Content starts

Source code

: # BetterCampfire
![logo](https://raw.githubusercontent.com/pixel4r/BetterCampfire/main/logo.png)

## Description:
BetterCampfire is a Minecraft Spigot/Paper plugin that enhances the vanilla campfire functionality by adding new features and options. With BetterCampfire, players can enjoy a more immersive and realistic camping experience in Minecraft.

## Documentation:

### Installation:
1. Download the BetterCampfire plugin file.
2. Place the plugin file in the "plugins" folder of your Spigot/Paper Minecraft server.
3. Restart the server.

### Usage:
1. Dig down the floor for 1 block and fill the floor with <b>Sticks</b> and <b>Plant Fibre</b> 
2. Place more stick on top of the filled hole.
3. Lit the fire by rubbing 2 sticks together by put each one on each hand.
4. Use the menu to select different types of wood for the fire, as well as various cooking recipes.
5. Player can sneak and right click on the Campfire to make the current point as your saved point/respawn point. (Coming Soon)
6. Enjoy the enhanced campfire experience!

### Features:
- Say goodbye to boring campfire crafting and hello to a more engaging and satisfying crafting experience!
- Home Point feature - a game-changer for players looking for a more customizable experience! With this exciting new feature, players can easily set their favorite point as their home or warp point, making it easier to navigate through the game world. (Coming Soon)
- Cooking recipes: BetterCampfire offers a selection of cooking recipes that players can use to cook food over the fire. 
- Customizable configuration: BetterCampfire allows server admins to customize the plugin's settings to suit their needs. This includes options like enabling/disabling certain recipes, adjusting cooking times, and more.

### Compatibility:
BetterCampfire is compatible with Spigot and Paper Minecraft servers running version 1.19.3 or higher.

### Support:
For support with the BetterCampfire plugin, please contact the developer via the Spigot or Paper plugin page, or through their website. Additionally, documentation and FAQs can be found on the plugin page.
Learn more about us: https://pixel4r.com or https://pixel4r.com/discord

Content ends

What is being asked:
Output only a verbatim copy of the lines spanning from the line that contains "1. Dig down" to the end of the records above.

Answer below:
1. Dig down the floor for 1 block and fill the floor with <b>Sticks</b> and <b>Plant Fibre</b> 
2. Place more stick on top of the filled hole.
3. Lit the fire by rubbing 2 sticks together by put each one on each hand.
4. Use the menu to select different types of wood for the fire, as well as various cooking recipes.
5. Player can sneak and right click on the Campfire to make the current point as your saved point/respawn point. (Coming Soon)
6. Enjoy the enhanced campfire experience!

### Features:
- Say goodbye to boring campfire crafting and hello to a more engaging and satisfying crafting experience!
- Home Point feature - a game-changer for players looking for a more customizable experience! With this exciting new feature, players can easily set their favorite point as their home or warp point, making it easier to navigate through the game world. (Coming Soon)
- Cooking recipes: BetterCampfire offers a selection of cooking recipes that players can use to cook food over the fire. 
- Customizable configuration: BetterCampfire allows server admins to customize the plugin's settings to suit their needs. This includes options like enabling/disabling certain recipes, adjusting cooking times, and more.

### Compatibility:
BetterCampfire is compatible with Spigot and Paper Minecraft servers running version 1.19.3 or higher.

### Support:
For support with the BetterCampfire plugin, please contact the developer via the Spigot or Paper plugin page, or through their website. Additionally, documentation and FAQs can be found on the plugin page.
Learn more about us: https://pixel4r.com or https://pixel4r.com/discord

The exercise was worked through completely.